From Russia with Love & Wine

From Russia with Love & Wine

It’s like adventure travel but without bungee cords and raging rapids. It’s a culinary destination, but it combines modern cuisine with portions of 18th-century extravagance. Most times of the year it’s as cold a place as you’re likely to visit outside the Poles, but the warmth, indeed, the passion, of your hosts warms you every minute of your stay. It’s Russia, of course, and I was pleased to pay a visit there recently. Here’s a few snapshots from my trip:

My welcome in Moscow was both stimulating and shocking. My host, Armen Vardanyan, one of Russia’s largest and most respected wine and spirits importers through his company, Vagr Vina Vita, took me to a banya, or bath house. After a sweltering interval in the steam bath, with only a towel to protect my head from the intense heat, I was told to lie down head first on a wooden bed. There, as I dripped sweat, an attendant beat me with branches of eucalyptus for 15 minutes. He then plunged me into a pool of freezing cold water.

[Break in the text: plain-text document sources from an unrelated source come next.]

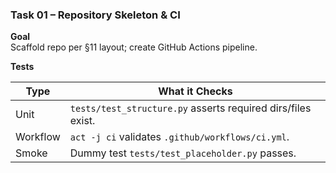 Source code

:### Task 01 – Repository Skeleton & CI

**Goal**  
Scaffold repo per §11 layout; create GitHub Actions pipeline.

**Tests**

| Type | What it Checks |
|------|----------------|
| Unit | `tests/test_structure.py` asserts required dirs/files exist. |
| Workflow | `act -j ci` validates `.github/workflows/ci.yml`. |
| Smoke | Dummy test `tests/test_placeholder.py` passes. | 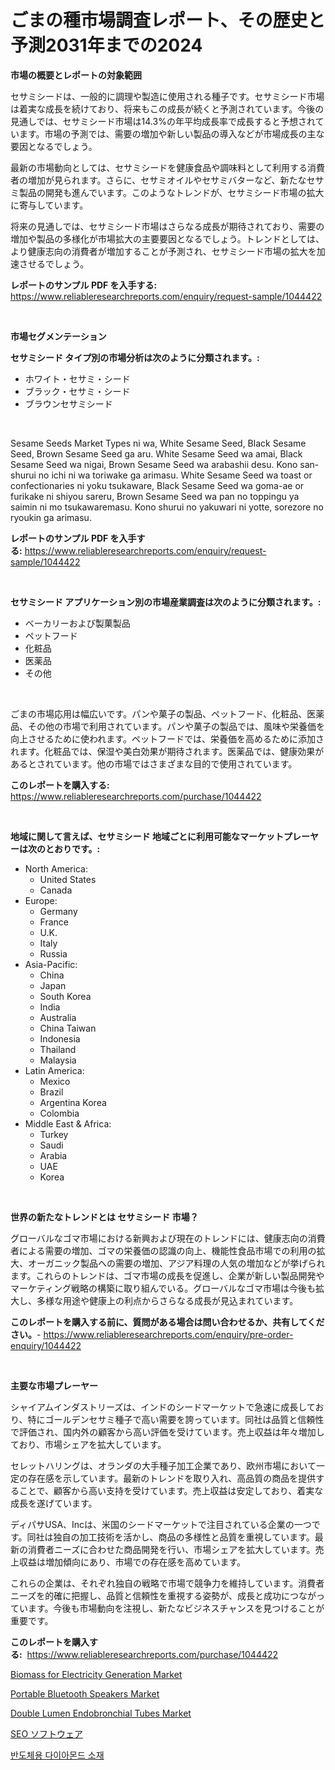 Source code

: <p><h1>ごまの種市場調査レポート、その歴史と予測2031年までの2024</h1></p><p><strong>市場の概要とレポートの対象範囲</strong></p>
<p><p>セサミシードは、一般的に調理や製造に使用される種子です。セサミシード市場は着実な成長を続けており、将来もこの成長が続くと予測されています。今後の見通しでは、セサミシード市場は14.3%の年平均成長率で成長すると予想されています。市場の予測では、需要の増加や新しい製品の導入などが市場成長の主な要因となるでしょう。</p><p>最新の市場動向としては、セサミシードを健康食品や調味料として利用する消費者の増加が見られます。さらに、セサミオイルやセサミバターなど、新たなセサミ製品の開発も進んでいます。このようなトレンドが、セサミシード市場の拡大に寄与しています。</p><p>将来の見通しでは、セサミシード市場はさらなる成長が期待されており、需要の増加や製品の多様化が市場拡大の主要要因となるでしょう。トレンドとしては、より健康志向の消費者が増加することが予測され、セサミシード市場の拡大を加速させるでしょう。</p></p>
<p><strong>レポートのサンプル PDF を入手する:</strong> <a href="https://www.reliableresearchreports.com/enquiry/request-sample/1044422">https://www.reliableresearchreports.com/enquiry/request-sample/1044422</a></p>
<p>&nbsp;</p>
<p><strong>市場セグメンテーション</strong></p>
<p><strong>セサミシード タイプ別の市場分析は次のように分類されます。:</strong></p>
<p><ul><li>ホワイト・セサミ・シード</li><li>ブラック・セサミ・シード</li><li>ブラウンセサミシード</li></ul></p>
<p>&nbsp;</p>
<p><p>Sesame Seeds Market Types ni wa, White Sesame Seed, Black Sesame Seed, Brown Sesame Seed ga aru. White Sesame Seed wa amai, Black Sesame Seed wa nigai, Brown Sesame Seed wa arabashii desu. Kono san-shurui no ichi ni wa toriwake ga arimasu. White Sesame Seed wa toast or confectionaries ni yoku tsukaware, Black Sesame Seed wa goma-ae or furikake ni shiyou sareru, Brown Sesame Seed wa pan no toppingu ya saimin ni mo tsukawaremasu. Kono shurui no yakuwari ni yotte, sorezore no ryoukin ga arimasu.</p></p>
<p><strong>レポートのサンプル PDF を入手する:</strong>&nbsp;<a href="https://www.reliableresearchreports.com/enquiry/request-sample/1044422">https://www.reliableresearchreports.com/enquiry/request-sample/1044422</a></p>
<p>&nbsp;</p>
<p><strong> セサミシード アプリケーション別の市場産業調査は次のように分類されます。:</strong></p>
<p><ul><li>ベーカリーおよび製菓製品</li><li>ペットフード</li><li>化粧品</li><li>医薬品</li><li>その他</li></ul></p>
<p>&nbsp;</p>
<p><p>ごまの市場応用は幅広いです。パンや菓子の製品、ペットフード、化粧品、医薬品、その他の市場で利用されています。パンや菓子の製品では、風味や栄養価を向上させるために使われます。ペットフードでは、栄養価を高めるために添加されます。化粧品では、保湿や美白効果が期待されます。医薬品では、健康効果があるとされています。他の市場ではさまざまな目的で使用されています。</p></p>
<p><strong>このレポートを購入する:</strong>&nbsp; <a href="https://www.reliableresearchreports.com/purchase/1044422">https://www.reliableresearchreports.com/purchase/1044422</a></p>
<p>&nbsp;</p>
<p><strong>地域に関して言えば、セサミシード 地域ごとに利用可能なマーケットプレーヤーは次のとおりです。:</strong></p>
<p><ul>
    <li>
        North America:
        <ul>
            <li>United States</li>
            <li>Canada</li>
        </ul>
    </li>
    <li>
        Europe:
        <ul>
            <li>Germany</li>
            <li>France</li>
            <li>U.K.</li>
            <li>Italy</li>
            <li>Russia</li>
        </ul>
    </li>
    <li>
        Asia-Pacific:
        <ul>
            <li>China</li>
            <li>Japan</li>
            <li>South Korea</li>
            <li>India</li>
            <li>Australia</li>
            <li>China Taiwan</li>
            <li>Indonesia</li>
            <li>Thailand</li>
            <li>Malaysia</li>
        </ul>
    </li>
    <li>
        Latin America:
        <ul>
            <li>Mexico</li>
            <li>Brazil</li>
            <li>Argentina Korea</li>
            <li>Colombia</li>
        </ul>
    </li>
    <li>
        Middle East & Africa:
        <ul>
            <li>Turkey</li>
            <li>Saudi</li>
            <li>Arabia</li>
            <li>UAE</li>
            <li>Korea</li>
        </ul>
    </li>
    </ul></p>
<p>&nbsp;</p>
<p><strong>世界の新たなトレンドとは セサミシード 市場？</strong></p>
<p><p>グローバルなゴマ市場における新興および現在のトレンドには、健康志向の消費者による需要の増加、ゴマの栄養価の認識の向上、機能性食品市場での利用の拡大、オーガニック製品への需要の増加、アジア料理の人気の増加などが挙げられます。これらのトレンドは、ゴマ市場の成長を促進し、企業が新しい製品開発やマーケティング戦略の構築に取り組んでいる。グローバルなゴマ市場は今後も拡大し、多様な用途や健康上の利点からさらなる成長が見込まれています。</p></p>
<p><strong>このレポートを購入する前に、質問がある場合は問い合わせるか、共有してください。</strong>- <a href="https://www.reliableresearchreports.com/enquiry/pre-order-enquiry/1044422">https://www.reliableresearchreports.com/enquiry/pre-order-enquiry/1044422</a></p>
<p>&nbsp;</p>
<p><strong>主要な市場プレーヤー</strong></p>
<p><p>シャイアムインダストリーズは、インドのシードマーケットで急速に成長しており、特にゴールデンセサミ種子で高い需要を誇っています。同社は品質と信頼性で評価され、国内外の顧客から高い評価を受けています。売上収益は年々増加しており、市場シェアを拡大しています。</p><p>セレットハリングは、オランダの大手種子加工企業であり、欧州市場において一定の存在感を示しています。最新のトレンドを取り入れ、高品質の商品を提供することで、顧客から高い支持を受けています。売上収益は安定しており、着実な成長を遂げています。</p><p>ディパサUSA、Incは、米国のシードマーケットで注目されている企業の一つです。同社は独自の加工技術を活かし、商品の多様性と品質を重視しています。最新の消費者ニーズに合わせた商品開発を行い、市場シェアを拡大しています。売上収益は増加傾向にあり、市場での存在感を高めています。</p><p>これらの企業は、それぞれ独自の戦略で市場で競争力を維持しています。消費者ニーズを的確に把握し、品質と信頼性を重視する姿勢が、成長と成功につながっています。今後も市場動向を注視し、新たなビジネスチャンスを見つけることが重要です。</p></p>
<p><strong>このレポートを購入する:</strong>&nbsp;&nbsp;<a href="https://www.reliableresearchreports.com/purchase/1044422">https://www.reliableresearchreports.com/purchase/1044422</a></p>
<p><p><a href="https://natural-crush-b99.notion.site/Biomass-for-Electricity-Generation-Market-Dynamics-2024-2031-Also-about-Its-Market-Trends-Projecti-0320391ac3244c51a462d52ee5bce043">Biomass for Electricity Generation Market</a></p><p><a href="https://view.publitas.com/reportprime-1/portable-bluetooth-speakers-market-size-growing-and-forecasted-for-period-from-2024-2031-and-provides-complete-market-analysis-of-this-market/">Portable Bluetooth Speakers Market</a></p><p><a href="https://github.com/gdfhhhj/Market-Research-Report-List-3/blob/main/double-lumen-endobronchial-tubes-market.md">Double Lumen Endobronchial Tubes Market</a></p><p><a href="https://github.com/oqoeusbvpadwjs08/Market-Research-Report-List-1/blob/main/7367010186406.md">SEO ソフトウェア</a></p><p><a href="https://github.com/sougarounis/Market-Research-Report-List-2/blob/main/1581662186336.md">반도체용 다이아몬드 소재</a></p></p> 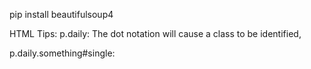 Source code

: pip install beautifulsoup4

HTML Tips:
p.daily:  The dot notation will cause a class to be identified, <p class="daily">
p.daily.something#single:  <p class="daily something" id="single"></p>
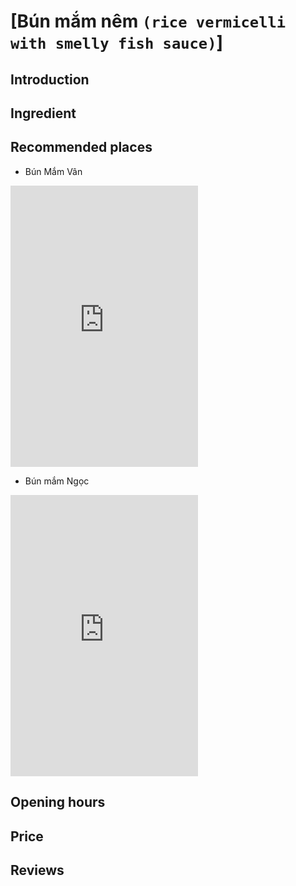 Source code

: # [Bún mắm nêm `(rice vermicelli with smelly fish sauce)`]

## Introduction

## Ingredient

## Recommended places
 - Bún Mắm Vân
<div class="map-container">
  <iframe src="https://www.google.com/maps/embed?pb=!1m18!1m12!1m3!1d3833.9744614482315!2d108.216984!3d16.066815!2m3!1f0!2f0!3f0!3m2!1i1024!2i768!4f13.1!3m3!1m2!1s0x31421835020a482b%3A0x5372477aae4ddd00!2zQsO6biBN4bqvbSBWw6Ju!5e0!3m2!1sen!2s!4v1687629176505!5m2!1sen!2s" with="100%" height="450" style="border:0;" allowfullscreen="" loading="lazy" referrerpolicy="no-referrer-when-downgrade"></iframe>
</div>

 - Bún mắm Ngọc
<div class="map-container">
	<iframe src="https://www.google.com/maps/embed?pb=!1m18!1m12!1m3!1d3833.9786041789284!2d108.21462367520887!3d16.066600039508145!2m3!1f0!2f0!3f0!3m2!1i1024!2i768!4f13.1!3m3!1m2!1s0x314218351d1e329b%3A0x3ca7079eaba9556d!2zQsO6biBt4bqvbSBOZ-G7jWM!5e0!3m2!1sen!2s!4v1687629278391!5m2!1sen!2s" with="100%" height="450" style="border:0;" allowfullscreen="" loading="lazy" referrerpolicy="no-referrer-when-downgrade"></iframe>
</div>

## Opening hours

## Price

## Reviews
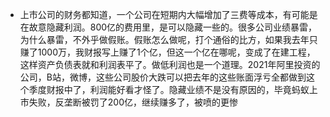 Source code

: - 上市公司的财务都知道，一个公司在短期内大幅增加了三费等成本，有可能是在故意隐藏利润。800亿的费用里，是可以隐藏一些的。很多公司业绩暴雷，为什么暴雷，不外乎做假账。假账怎么做呢，打个通俗的比方，如果我去年只赚了1000万，我财报写上赚了1个亿，但这一个亿在哪呢，变成了在建工程，这样资产负债表就和利润表平了。做低利润也是一个道理。2021年阿里投资的公司，B站，微博，这些公司股价大跌可以把去年的这些账面浮亏全都做到这个季度财报中了，利润能好看才怪了。隐藏业绩不是没有原因的，毕竟蚂蚁上市失败，反垄断被罚了200亿，继续赚多了，被喷的更惨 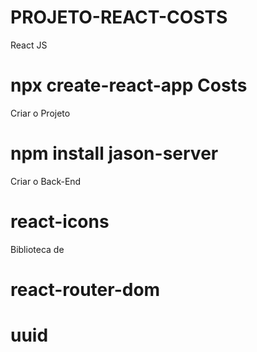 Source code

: # PROJETO-REACT-COSTS
 React JS

# npx create-react-app Costs
 Criar o Projeto

# npm install jason-server
 Criar o Back-End

# react-icons
 Biblioteca de

# react-router-dom

# uuid

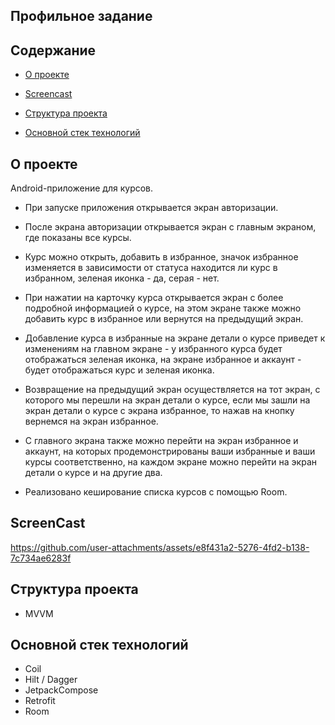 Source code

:## Профильное задание

## Содержание

- [О проекте](#title1)

- [Screencast](#title2)

- [Структура проекта](#title3)

- [Основной стек технологий](#title4)

## <a id="title1"> О проекте </a>

Android-приложение для курсов.

- При запуске приложения открывается экран авторизации.
  
- После экрана авторизации открывается экран с главным экраном, где показаны все курсы.

- Курс можно открыть, добавить в избранное, значок избранное изменяется в зависимости от статуса находится ли курс в избранном, зеленая иконка - да, серая - нет.

- При нажатии на карточку курса открывается экран с более подробной информацией о курсе, на этом экране также можно добавить курс в избранное или вернутся на предыдущий экран.

- Добавление курса в избранные на экране детали о курсе приведет к изменениям на главном экране - у избранного курса будет отображаться зеленая иконка, на экране избранное и аккаунт - будет отображаться курс и зеленая иконка.

- Возвращение на предыдущий экран осуществляется на тот экран, с которого мы перешли на экран детали о курсе, если мы зашли на экран детали о курсе с экрана избранное, то нажав на кнопку вернемся на экран избранное.

- С главного экрана также можно перейти на экран избранное и аккаунт, на которых продемонстрированы ваши избранные и ваши курсы соответственно, на каждом экране можно перейти на экран детали о курсе и на другие два.

- Реализовано кеширование списка курсов с помощью Room.

## <a id="title2"> ScreenCast </a>

https://github.com/user-attachments/assets/e8f431a2-5276-4fd2-b138-7c734ae6283f

## <a id="title3"> Структура проекта </a>

- MVVM

## <a id="title4"> Основной стек технологий </a>

- Coil
- Hilt / Dagger
- JetpackCompose
- Retrofit
- Room
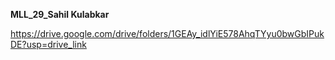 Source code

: **MLL_29_Sahil Kulabkar**



https://drive.google.com/drive/folders/1GEAy_idlYiE578AhqTYyu0bwGbIPukDE?usp=drive_link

A short while later, still reeling from this fire-to-ice experience, I was escorted to a private club (again, dressed only in a towel) and found myself sitting in a circle with eight “comrades.” In the center of our group was laid out a feast of epic proportions—sitting on a bed of fresh vegetables was an immense filet of steamed red snapper, flown in fresh that very day, and grilled lamb chops. Luscious grilled breads stuffed with mushrooms and beef were passed with large jugs of homemade red wine from Moldavia. The seven of us devoured the feast with our bare hands, taking frequent breaks for elaborate and impassioned vodka toasts.

In the days following I paid visits to the Tretyakov Gallery and the museum of Alexander Pushkin, and was dazzled by the spectacular architecture found in Red Square and the Kremlin. I saw a production of Swan Lake at the Bolshoi Ballet so thrilling it brought tears to my eyes. Every turn in the road in Moscow and, later, St. Petersburg, brought discoveries to marvel at and mysteries to explore. One great discovery, for me, was that the wine shops in both cities are filled with investment-grade wines and rare vintages from Europe as well as New World wines from the U.S. and abroad.

For an alluring mix of the exotic and the familiar, for the music, the museums, the architecture and the food, visiting Russia is an adventure.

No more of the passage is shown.